** Source data follows **

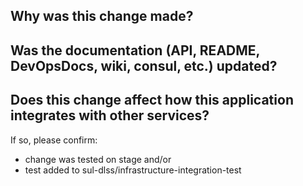 ## Why was this change made?



## Was the documentation (API, README, DevOpsDocs, wiki, consul, etc.) updated?



## Does this change affect how this application integrates with other services?

If so, please confirm:
- change was tested on stage    and/or
- test added to sul-dlss/infrastructure-integration-test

** End of Source data **

§ **Your goal**
An exact copy of the entries from the line containing "## Does this" through the last line is the expected answer.

§ **Result for this task**
## Does this change affect how this application integrates with other services?

If so, please confirm:
- change was tested on stage    and/or
- test added to sul-dlss/infrastructure-integration-test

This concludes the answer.